WORK INSTRUCTION.
From the entries, filter out every line that lacks "getY" and copy the rest.

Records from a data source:
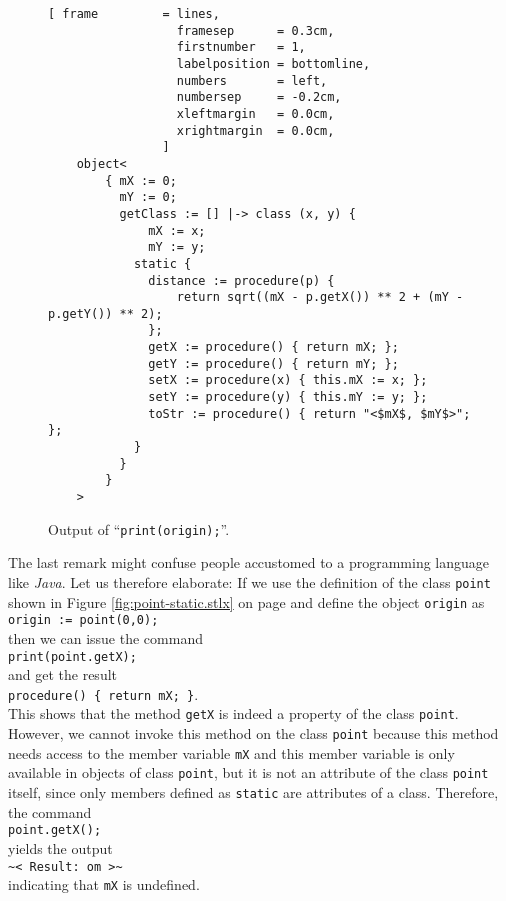 \begin{figure}[!ht]
\centering
\begin{Verbatim}[ frame         = lines, 
                  framesep      = 0.3cm, 
                  firstnumber   = 1,
                  labelposition = bottomline,
                  numbers       = left,
                  numbersep     = -0.2cm,
                  xleftmargin   = 0.0cm,
                  xrightmargin  = 0.0cm,
                ]
    object<
        { mX := 0; 
          mY := 0; 
          getClass := [] |-> class (x, y) { 
              mX := x; 
              mY := y; 
            static { 
              distance := procedure(p) { 
                  return sqrt((mX - p.getX()) ** 2 + (mY - p.getY()) ** 2); 
              }; 
              getX := procedure() { return mX; }; 
              getY := procedure() { return mY; }; 
              setX := procedure(x) { this.mX := x; }; 
              setY := procedure(y) { this.mY := y; }; 
              toStr := procedure() { return "<$mX$, $mY$>"; }; 
            } 
          }
        }
    >
\end{Verbatim}
\vspace*{-0.3cm}
\caption{Output of ``\texttt{print(origin);}''.}
\label{fig:point-static.stlx-origin}
\end{figure}

The last remark might confuse people accustomed to a programming language like \textsl{Java}.  Let
us therefore elaborate: If we use the definition of the class \texttt{point} shown in Figure
\ref{fig:point-static.stlx} on page \pageref{fig:point-static.stlx} and define the object
\texttt{origin} as
\\[0.2cm]
\hspace*{1.3cm}
\texttt{origin := point(0,0);}
\\[0.2cm]
then we can issue the command
\\[0.2cm]
\hspace*{1.3cm}
\texttt{print(point.getX);}
\\[0.2cm]
and get the result
\\[0.2cm]
\hspace*{1.3cm}
\texttt{procedure() \{ return mX; \}}.
\\[0.2cm]
This shows that the method \texttt{getX} is indeed a property of the class \texttt{point}.  However, 
we cannot invoke this method on the class \texttt{point} because this method needs access to the
member variable \texttt{mX} and this member variable is only available in objects of class
\texttt{point}, but it is not an attribute of the class \texttt{point} itself, since only members
defined as \texttt{static} are attributes of a class.  Therefore, the command
\\[0.2cm]
\hspace*{1.3cm}
\texttt{point.getX();}
\\[0.2cm]
yields the output
\\[0.2cm]
\hspace*{1.3cm}
\texttt{\~{}< Result: om >\~}
\\[0.2cm]
indicating that \texttt{mX} is undefined.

RESULT OF THE EXERCISE.
                  return sqrt((mX - p.getX()) ** 2 + (mY - p.getY()) ** 2); 
              getY := procedure() { return mY; }; 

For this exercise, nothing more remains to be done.